What to do
For the data that follows, report how many lines contain the word "fontSize", and nothing else.

Stored data

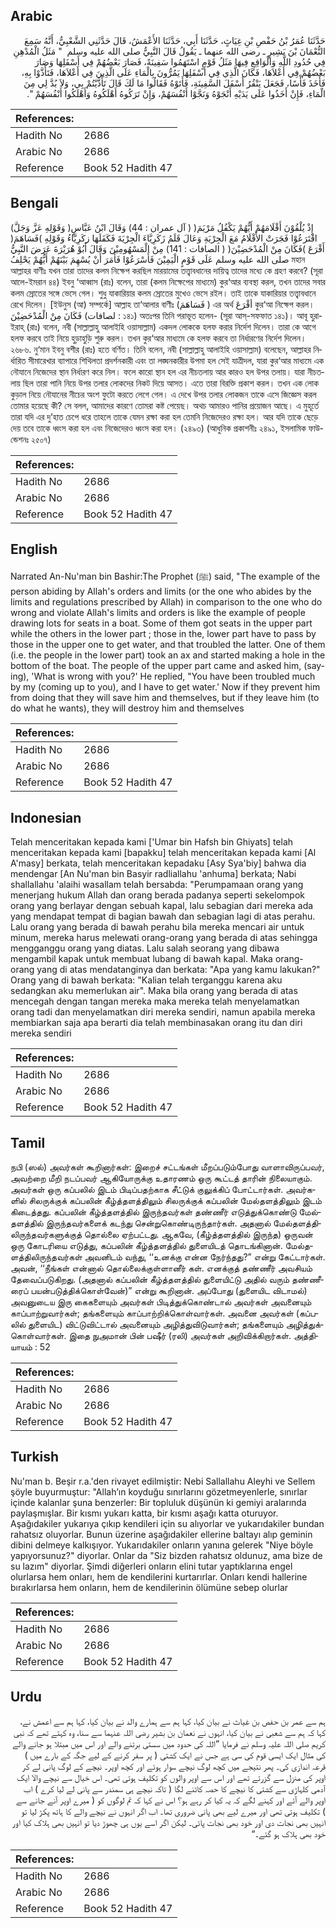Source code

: ## Arabic


<div dir="rtl" lang="ar" style={{fontSize:'larger',backgroundColor:'#f8f9fa',padding:20}}>
حَدَّثَنَا عُمَرُ بْنُ حَفْصِ بْنِ غِيَاثٍ، حَدَّثَنَا أَبِي، حَدَّثَنَا الأَعْمَشُ، قَالَ حَدَّثَنِي الشَّعْبِيُّ، أَنَّهُ سَمِعَ النُّعْمَانَ بْنَ بَشِيرٍ ـ رضى الله عنهما ـ يَقُولُ قَالَ النَّبِيُّ صلى الله عليه وسلم ‏ "‏ مَثَلُ الْمُدْهِنِ فِي حُدُودِ اللَّهِ وَالْوَاقِعِ فِيهَا مَثَلُ قَوْمٍ اسْتَهَمُوا سَفِينَةً، فَصَارَ بَعْضُهُمْ فِي أَسْفَلِهَا وَصَارَ بَعْضُهُمْ فِي أَعْلاَهَا، فَكَانَ الَّذِي فِي أَسْفَلِهَا يَمُرُّونَ بِالْمَاءِ عَلَى الَّذِينَ فِي أَعْلاَهَا، فَتَأَذَّوْا بِهِ، فَأَخَذَ فَأْسًا، فَجَعَلَ يَنْقُرُ أَسْفَلَ السَّفِينَةِ، فَأَتَوْهُ فَقَالُوا مَا لَكَ قَالَ تَأَذَّيْتُمْ بِي، وَلاَ بُدَّ لِي مِنَ الْمَاءِ، فَإِنْ أَخَذُوا عَلَى يَدَيْهِ أَنْجَوْهُ وَنَجَّوْا أَنْفُسَهُمْ، وَإِنْ تَرَكُوهُ أَهْلَكُوهُ وَأَهْلَكُوا أَنْفُسَهُمْ ‏"‏‏.‏
</div>
<div style={{backgroundColor:'#f8f9fa',padding:20, marginBottom: 10}}><table> <thead> <tr> <th>References:</th> <th></th> </tr> </thead> <tbody><tr><td>Hadith No</td><td>2686</td></tr><tr><td>Arabic No</td><td>2686</td></tr><tr><td>Reference</td><td>Book 52 Hadith 47</td></tr></tbody></table></div>

## Bengali


<div dir="ltr" lang="bn" style={{fontSize:'larger',backgroundColor:'#f8f9fa',padding:20}}>
(وَقَوْلِهِ عَزَّ وَجَلَّ )إِذْ يُلْقُوْنَ أَقْلَامَهُمْ أَيُّهُمْ يَكْفُلُ مَرْيَمَ( ( آل عمران : 44) وَقَالَ ابْنُ عَبَّاسٍ اقْتَرَعُوْا فَجَرَتْ الأَقْلَامُ مَعَ الْجِرْيَةِ وَعَالَ قَلَمُ زَكَرِيَّاءَ الْجِرْيَةَ فَكَفَلَهَا زكَرِيَّاءُ وَقَوْلِهِ )فَسَاهَمَ( أَقْرَعَ )فَكَانَ مِنْ الْمُدْحَضِيْنَ( ( الصافات : 141) مِنْ الْمَسْهُومِيْنَ وَقَالَ أَبُوْ هُرَيْرَةَ عَرَضَ النَّبِيُّ صلى الله عليه وسلم عَلَى قَوْمٍ الْيَمِيْنَ فَأَسْرَعُوْا فَأَمَرَ أَنْ يُسْهِمَ بَيْنَهُمْ أَيُّهُمْ يَحْلِفُ মহান আল্লাহর বাণীঃ যখন তারা তাদের কলম নিক্ষেপ করছিল মারয়ামের তত্ত্বাবধানের দায়িত্ব তাদের মধ্যে কে গ্রহণ করবে? (সূরা আলে-ইমরান ৪৪) ইবনু ‘আব্বাস (রাঃ) বলেন, তারা (কলম নিক্ষেপের মাধ্যমে) কুর‘আর ব্যবস্থা করল, তখন তাদের সবার কলম স্রোতের সঙ্গে ভেসে গেল। শুধু যাকারিয়ার কলম স্রোতের মুখেও ভেসে রইল। তাই তাকে যাকারিয়ার তত্ত্বাবধানে রেখে দিলেন। [ইউনুস (আ) সম্পর্কে] আল্লাহ তা‘আলার বাণীঃ (فَسَاهَمَ ) এর অর্থ أقْرَعَ কুর‘আ নিক্ষেপ করল। فَكَانَ مِنْ الْمُدْحَضِيْنَ (لصافات : ১৪১) অতঃপর তিনি পরাভূত হলেন- (সূরা আস্-সফফাত ১৪১)। আবূ হুরাইরাহ্ (রাঃ) বলেন, নবী (সাল্লাল্লাহু আলাইহি ওয়াসাল্লাম) একদল লোককে হলফ করার নির্দেশ দিলেন। তারা কে আগে হলফ করবে তাই নিয়ে হুড়াহুড়ি শুরু করল। তখন কুর‘আর মাধ্যমে কে হলফ করবে তা নির্ধারণের নির্দেশ দিলেন। ২৬৮৬. নু‘মান ইবনু বশীর (রাঃ) হতে বর্ণিত। তিনি বলেন, নবী (সাল্লাল্লাহু আলাইহি ওয়াসাল্লাম) বলেছেন, আল্লাহর নির্ধারিত সীমারেখার ব্যাপারে শিথিলতা প্রদর্শনকারী এবং তা লঙ্ঘনকারীর উপমা হল সেই যাত্রীদল, যারা কুর‘আর মাধ্যমে এক নৌযানে নিজেদের স্থান নির্ধারণ করে নিল। ফলে কারো স্থান হল এর নীচতলায় আর কারও হল উপর তলায়। যারা নীচতলায় ছিল তারা পানি নিয়ে উপর তলার লোকদের নিকট দিয়ে আসত। এতে তারা বিরক্তি প্রকাশ করল। তখন এক লোক কুড়াল নিয়ে নৌযানের নীচের অংশ ফুটো করতে লেগে গেল। এ দেখে উপর তলার লোকজন তাকে এসে জিজ্ঞেস করল তোমার হয়েছে কী? সে বলল, আমাদের কারণে তোমরা কষ্ট পেয়েছ। অথচ আমারও পানির প্রয়োজন আছে। এ মুহূর্তে তারা যদি এর দু’হাত চেপে ধরে তাহলে তাকে যেমন রক্ষা করা হল তেমনি নিজেদেরও রক্ষা হল। আর যদি তাকে ছেড়ে দেয় তবে তাকে ধ্বংস করা হল এবং নিজেদেরও ধ্বংস করা হল। (২৪৯৩) (আধুনিক প্রকাশনীঃ ২৪৯১, ইসলামিক ফাউন্ডেশনঃ ২৫০৭)
</div>
<div style={{backgroundColor:'#f8f9fa',padding:20, marginBottom: 10}}><table> <thead> <tr> <th>References:</th> <th></th> </tr> </thead> <tbody><tr><td>Hadith No</td><td>2686</td></tr><tr><td>Arabic No</td><td>2686</td></tr><tr><td>Reference</td><td>Book 52 Hadith 47</td></tr></tbody></table></div>

## English


<div dir="ltr" lang="en" style={{fontSize:'larger',backgroundColor:'#f8f9fa',padding:20}}>
Narrated An-Nu'man bin Bashir:The Prophet (ﷺ) said, "The example of the person abiding by Allah's orders and limits (or the one who abides by the limits and regulations prescribed by Allah) in comparison to the one who do wrong and violate Allah's limits and orders is like the example of people drawing lots for seats in a boat. Some of them got seats in the upper part while the others in the lower part ; those in the, lower part have to pass by those in the upper one to get water, and that troubled the latter. One of them (i.e. the people in the lower part) took an ax and started making a hole in the bottom of the boat. The people of the upper part came and asked him, (saying), 'What is wrong with you?' He replied, "You have been troubled much by my (coming up to you), and I have to get water.' Now if they prevent him from doing that they will save him and themselves, but if they leave him (to do what he wants), they will destroy him and themselves
</div>
<div style={{backgroundColor:'#f8f9fa',padding:20, marginBottom: 10}}><table> <thead> <tr> <th>References:</th> <th></th> </tr> </thead> <tbody><tr><td>Hadith No</td><td>2686</td></tr><tr><td>Arabic No</td><td>2686</td></tr><tr><td>Reference</td><td>Book 52 Hadith 47</td></tr></tbody></table></div>

## Indonesian


<div dir="ltr" lang="id" style={{fontSize:'larger',backgroundColor:'#f8f9fa',padding:20}}>
Telah menceritakan kepada kami ['Umar bin Hafsh bin Ghiyats] telah menceritakan kepada kami [bapakku] telah menceritakan kepada kami [Al A'masy] berkata, telah menceritakan kepadaku [Asy Sya'biy] bahwa dia mendengar [An Nu'man bin Basyir radliallahu 'anhuma] berkata; Nabi shallallahu 'alaihi wasallam telah bersabda: "Perumpamaan orang yang menerjang hukum Allah dan orang berada padanya seperti sekelompok orang yang berlayar dengan sebuah kapal, lalu sebagian dari mereka ada yang mendapat tempat di bagian bawah dan sebagian lagi di atas perahu. Lalu orang yang berada di bawah perahu bila mereka mencari air untuk minum, mereka harus melewati orang-orang yang berada di atas sehingga mengganggu orang yang diatas. Lalu salah seorang yang dibawa mengambil kapak untuk membuat lubang di bawah kapal. Maka orang-orang yang di atas mendatanginya dan berkata: "Apa yang kamu lakukan?" Orang yang di bawah berkata: "Kalian telah terganggu karena aku sedangkan aku memerlukan air". Maka bila orang yang berada di atas mencegah dengan tangan mereka maka mereka telah menyelamatkan orang tadi dan menyelamatkan diri mereka sendiri, namun apabila mereka membiarkan saja apa berarti dia telah membinasakan orang itu dan diri mereka sendiri
</div>
<div style={{backgroundColor:'#f8f9fa',padding:20, marginBottom: 10}}><table> <thead> <tr> <th>References:</th> <th></th> </tr> </thead> <tbody><tr><td>Hadith No</td><td>2686</td></tr><tr><td>Arabic No</td><td>2686</td></tr><tr><td>Reference</td><td>Book 52 Hadith 47</td></tr></tbody></table></div>

## Tamil


<div dir="ltr" lang="ta" style={{fontSize:'larger',backgroundColor:'#f8f9fa',padding:20}}>
நபி (ஸல்) அவர்கள் கூறினார்கள்: இறைச் சட்டங்கள் மீறப்படும்போது வாளாவிருப்பவர், அவற்றை மீறி நடப்பவர் ஆகியோருக்கு உதாரணம் ஒரு கூட்டத் தாரின் நிலையாகும். அவர்கள் ஒரு கப்பலில் இடம் பிடிப்பதற்காக சீட்டுக் குலுக்கிப் போட்டார்கள். அவர்களில் சிலருக்குக் கப்பலின் கீழ்த்தளத்திலும் சிலருக்குக் கப்பலின் மேல்தளத்திலும் இடம் கிடைத்தது. கப்பலின் கீழ்த்தளத்தில் இருந்தவர்கள் தண்ணீர் எடுத்துக்கொண்டு மேல்தளத்தில் இருந்தவர்களைக் கடந்து சென்றுகொண்டிருந்தார்கள். அதனால் மேல்தளத்திலிருந்தவர்களுக்குத் தொல்லை ஏற்பட்டது. ஆகவே, (கீழ்த்தளத்தில் இருந்த) ஒருவன் ஒரு கோடரியை எடுத்து, கப்பலின் கீழ்த்தளத்தில் துளையிடத் தொடங்கினான். மேல்தளத்திலிருந்தவர்கள் அவனிடம் வந்து, ‘‘உனக்கு என்ன நேர்ந்தது?” என்று கேட்டார்கள். அவன், ‘‘நீங்கள் என்னால் தொல்லைக்குள்ளானீர் கள். எனக்குத் தண்ணீர் அவசியம் தேவைப்படுகிறது. (அதனால் கப்பலின் கீழ்த்தளத்தில் துளையிட்டு அதில் வரும் தண்ணீரைப் பயன்படுத்திக்கொள்வேன்)” என்று கூறினான். அப்போது (துளையிட விடாமல்) அவனுடைய இரு கைகளையும் அவர்கள் பிடித்துக்கொண்டால் அவர்கள் அவனையும் காப்பாற்றுவார்கள்; தங்களையும் காப்பாற்றிக்கொள்வார்கள். அவனை அவர்கள் (கப்பலில் துளையிட) விட்டுவிட்டால் அவனையும் அழித்துவிடுவார்கள்; தங்களையும் அழித்துக்கொள்வார்கள். இதை நுஅமான் பின் பஷீர் (ரலி) அவர்கள் அறிவிக்கிறார்கள். அத்தியாயம் : 52
</div>
<div style={{backgroundColor:'#f8f9fa',padding:20, marginBottom: 10}}><table> <thead> <tr> <th>References:</th> <th></th> </tr> </thead> <tbody><tr><td>Hadith No</td><td>2686</td></tr><tr><td>Arabic No</td><td>2686</td></tr><tr><td>Reference</td><td>Book 52 Hadith 47</td></tr></tbody></table></div>

## Turkish


<div dir="ltr" lang="tr" style={{fontSize:'larger',backgroundColor:'#f8f9fa',padding:20}}>
Nu'man b. Beşir r.a.'den rivayet edilmiştir: Nebi Sallallahu Aleyhi ve Sellem şöyle buyurmuştur: "Allah’ın koyduğu sınırlarını gözetmeyenlerle, sınırlar içinde kalanlar şuna benzerler: Bir topluluk düşünün ki gemiyi aralarında paylaşmışlar. Bir kısmı yukarı katta, bir kısmı aşağı katta oturuyor. Aşağıdakiler yukarıya çıkıp kendileri için su alıyorlar ve yukarıdakiler bundan rahatsız oluyorlar. Bunun üzerine aşağıdakiler ellerine baltayı alıp geminin dibini delmeye kalkışıyor. Yukarıdakiler onların yanına gelerek "Niye böyle yapıyorsunuz?" diyorlar. Onlar da "Siz bizden rahatsız oldunuz, ama bize de su lazım" diyorlar. Şimdi diğerleri onların elini tutar yaptıklarına engel olurlarsa hem onları, hem de kendilerini kurtarırlar. Onları kendi hallerine bırakırlarsa hem onların, hem de kendilerinin ölümüne sebep olurlar
</div>
<div style={{backgroundColor:'#f8f9fa',padding:20, marginBottom: 10}}><table> <thead> <tr> <th>References:</th> <th></th> </tr> </thead> <tbody><tr><td>Hadith No</td><td>2686</td></tr><tr><td>Arabic No</td><td>2686</td></tr><tr><td>Reference</td><td>Book 52 Hadith 47</td></tr></tbody></table></div>

## Urdu


<div dir="rtl" lang="ur" style={{fontSize:'larger',backgroundColor:'#f8f9fa',padding:20}}>
ہم سے عمر بن حفص بن غیاث نے بیان کیا، کہا ہم سے ہمارے والد نے بیان کیا، کہا ہم سے اعمش نے، کہا کہ ہم سے شعبی نے بیان کیا، انہوں نے نعمان بن بشیر رضی اللہ عنہما سے سنا، وہ کہتے تھے کہ نبی کریم صلی اللہ علیہ وسلم نے فرمایا ”اللہ کی حدود میں سستی برتنے والے اور اس میں مبتلا ہو جانے والے کی مثال ایک ایسی قوم کی سی ہے جس نے ایک کشتی ( پر سفر کرنے کے لیے جگہ کے بارے میں ) قرعہ اندازی کی۔ پھر نتیجے میں کچھ لوگ نیچے سوار ہوئے اور کچھ اوپر۔ نیچے کے لوگ پانی لے کر اوپر کی منزل سے گزرتے تھے اور اس سے اوپر والوں کو تکلیف ہوتی تھی۔ اس خیال سے نیچے والا ایک آدمی کلہاڑی سے کشتی کا نیچے کا حصہ کاٹنے لگا ( تاکہ نیچے ہی سمندر سے پانی لے لیا کرے ) اب اوپر والے آئے اور کہنے لگے کہ یہ کیا کر رہے ہو؟ اس نے کہا کہ تم لوگوں کو ( میرے اوپر آنے جانے سے ) تکلیف ہوتی تھی اور میرے لیے بھی پانی ضروری تھا۔ اب اگر انہوں نے نیچے والے کا ہاتھ پکڑ لیا تو انہیں بھی نجات دی اور خود بھی نجات پائی۔ لیکن اگر اسے یوں ہی چھوڑ دیا تو انہیں بھی ہلاک کیا اور خود بھی ہلاک ہو گئے۔“
</div>
<div style={{backgroundColor:'#f8f9fa',padding:20, marginBottom: 10}}><table> <thead> <tr> <th>References:</th> <th></th> </tr> </thead> <tbody><tr><td>Hadith No</td><td>2686</td></tr><tr><td>Arabic No</td><td>2686</td></tr><tr><td>Reference</td><td>Book 52 Hadith 47</td></tr></tbody></table></div>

Your response
7